In addition, the shipyard added a three percent consumption tax after the discount was taken. The Customs Service has held that foreign government taxes constitute dutiable expenses as that term is used in the vessel repair statute. Because the discount was not apportioned, the dutiable cost of the tax must be calculated based on the cost for servicing the ship's refrigeration system; this amount is 122,650. Thus, the total dutiable cost for the Part II of the Mayekawa invoice is 4,210,990.

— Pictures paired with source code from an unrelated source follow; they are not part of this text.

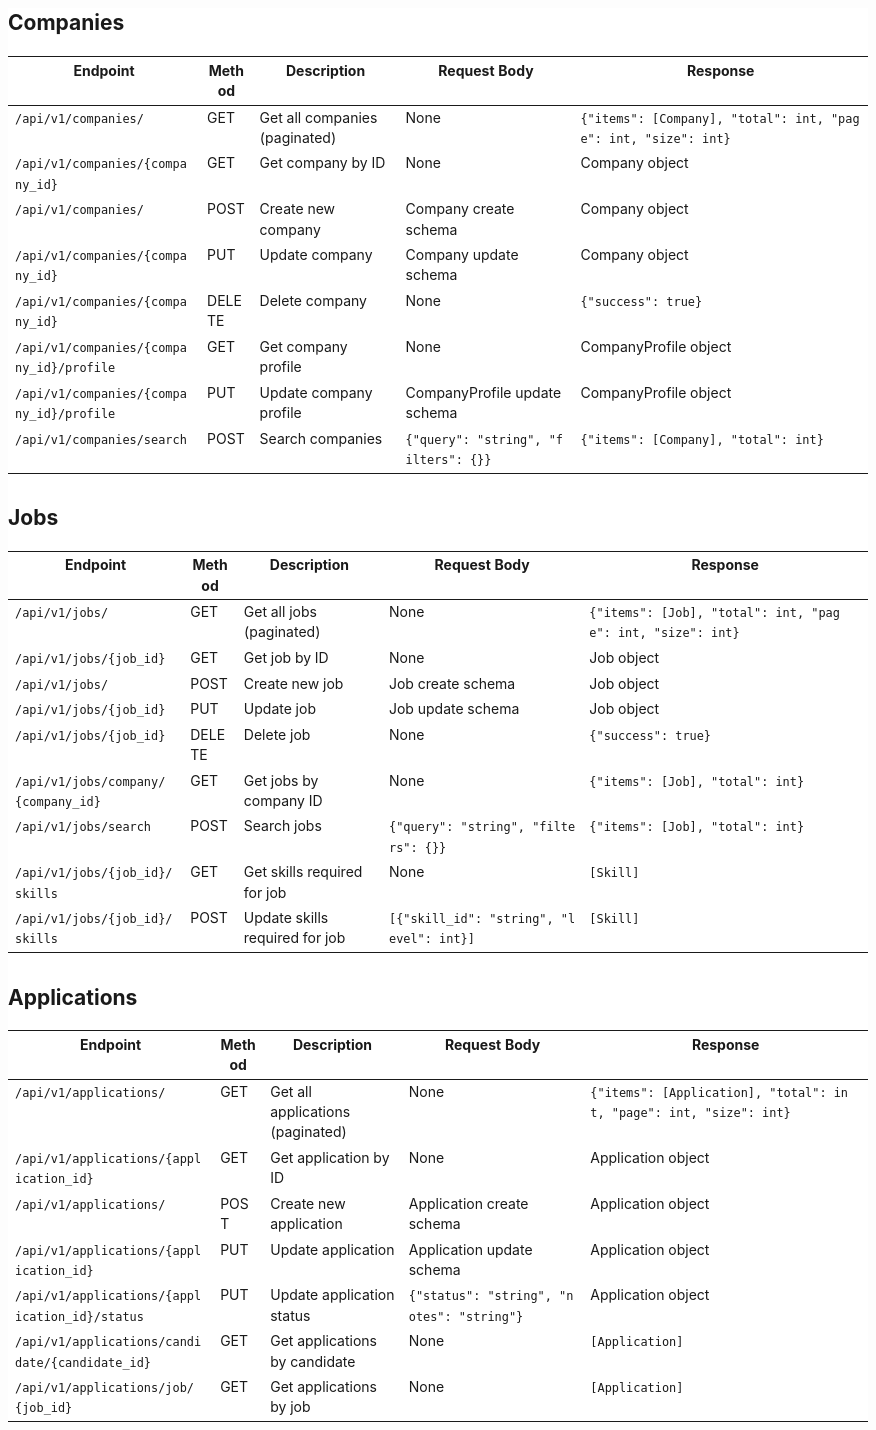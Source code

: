 ## Companies

| Endpoint | Method | Description | Request Body | Response |
|----------|--------|-------------|-------------|----------|
| `/api/v1/companies/` | GET | Get all companies (paginated) | None | `{"items": [Company], "total": int, "page": int, "size": int}` |
| `/api/v1/companies/{company_id}` | GET | Get company by ID | None | Company object |
| `/api/v1/companies/` | POST | Create new company | Company create schema | Company object |
| `/api/v1/companies/{company_id}` | PUT | Update company | Company update schema | Company object |
| `/api/v1/companies/{company_id}` | DELETE | Delete company | None | `{"success": true}` |
| `/api/v1/companies/{company_id}/profile` | GET | Get company profile | None | CompanyProfile object |
| `/api/v1/companies/{company_id}/profile` | PUT | Update company profile | CompanyProfile update schema | CompanyProfile object |
| `/api/v1/companies/search` | POST | Search companies | `{"query": "string", "filters": {}}` | `{"items": [Company], "total": int}` |

## Jobs

| Endpoint | Method | Description | Request Body | Response |
|----------|--------|-------------|-------------|----------|
| `/api/v1/jobs/` | GET | Get all jobs (paginated) | None | `{"items": [Job], "total": int, "page": int, "size": int}` |
| `/api/v1/jobs/{job_id}` | GET | Get job by ID | None | Job object |
| `/api/v1/jobs/` | POST | Create new job | Job create schema | Job object |
| `/api/v1/jobs/{job_id}` | PUT | Update job | Job update schema | Job object |
| `/api/v1/jobs/{job_id}` | DELETE | Delete job | None | `{"success": true}` |
| `/api/v1/jobs/company/{company_id}` | GET | Get jobs by company ID | None | `{"items": [Job], "total": int}` |
| `/api/v1/jobs/search` | POST | Search jobs | `{"query": "string", "filters": {}}` | `{"items": [Job], "total": int}` |
| `/api/v1/jobs/{job_id}/skills` | GET | Get skills required for job | None | `[Skill]` |
| `/api/v1/jobs/{job_id}/skills` | POST | Update skills required for job | `[{"skill_id": "string", "level": int}]` | `[Skill]` |

## Applications

| Endpoint | Method | Description | Request Body | Response |
|----------|--------|-------------|-------------|----------|
| `/api/v1/applications/` | GET | Get all applications (paginated) | None | `{"items": [Application], "total": int, "page": int, "size": int}` |
| `/api/v1/applications/{application_id}` | GET | Get application by ID | None | Application object |
| `/api/v1/applications/` | POST | Create new application | Application create schema | Application object |
| `/api/v1/applications/{application_id}` | PUT | Update application | Application update schema | Application object |
| `/api/v1/applications/{application_id}/status` | PUT | Update application status | `{"status": "string", "notes": "string"}` | Application object |
| `/api/v1/applications/candidate/{candidate_id}` | GET | Get applications by candidate | None | `[Application]` |
| `/api/v1/applications/job/{job_id}` | GET | Get applications by job | None | `[Application]` |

With regard to the remaining invoices, we find that the letters submitted from the vendors are sufficient documentation to show that certain discounted amounts were accepted in full. Where it is clear on the face of the invoice that the total amount is dutiable, you may accept the vendor's letter as the full discounted amount for liquidation purposes. In those instances were the invoice contains both dutiable and nondutiable costs and the discounted amount is not appropriated between the dutiable and the nondutiable amount, the discount is disallowed.

With regard to Tokai Fish Machinery Co., Ltd. - All costs are dutiable except the cost of 7,000 for packing and transportation. Please liquidate the entry in the amount of 1,000.000 on this invoice.

In addition, the petitioner has submitted documentation and an invoice relating to cost of certain foreign repairs performed by Nichimo Co., Inc., which was not reported or declared on the Customs Form 226 at the time of entry of the vessel.

The petitioner claims that negotiations were going on regarding the role of Tanno Marine Co., LTD., which no longer exits, and various vendors relating to costs. The petitioner alleges that in the resulting confusion, it appears that an invoice from one of the vendors was not included in the documents submitted to the writer of the petition, therefore, the invoice from Nichimo Co., Inc., was not submitted to Customs. It alleges that certain fishing net material was declared under the Net Systems, Inc. invoice and the Nichimo Co, Inc. invoice. The petitioner states that the subject information was not noted in review prior to submission of the application by the staff of Pacific Bounty, Inc., and that in reviewing the documentation for the filing of the petition, it discovered that the Nichimo invoice had not be included in the application. It admits that the material covered by the Invoice is subject to duty, however, the original amount of the invoice was reduced from 7,082,785 to 1,096,000, as per a statement from Nichimo. The petitioner has submitted a letter from Nichimo Co., Ltd. which states that the sum of 1,096,000 has been accepted as payment in full for all work performed and material furnished by Nichimo.

It is Customs position that when an entry has not been liquidated, foreign costs and expenses which are previously unreported and subsequently disclosed to Customs may be accepted with a letter of explanation and added to the originally submitted documentary evidence. At the time of liquidation the duty for these additional costs should also be billed (see 110845 BEW, dated January 16, 1991).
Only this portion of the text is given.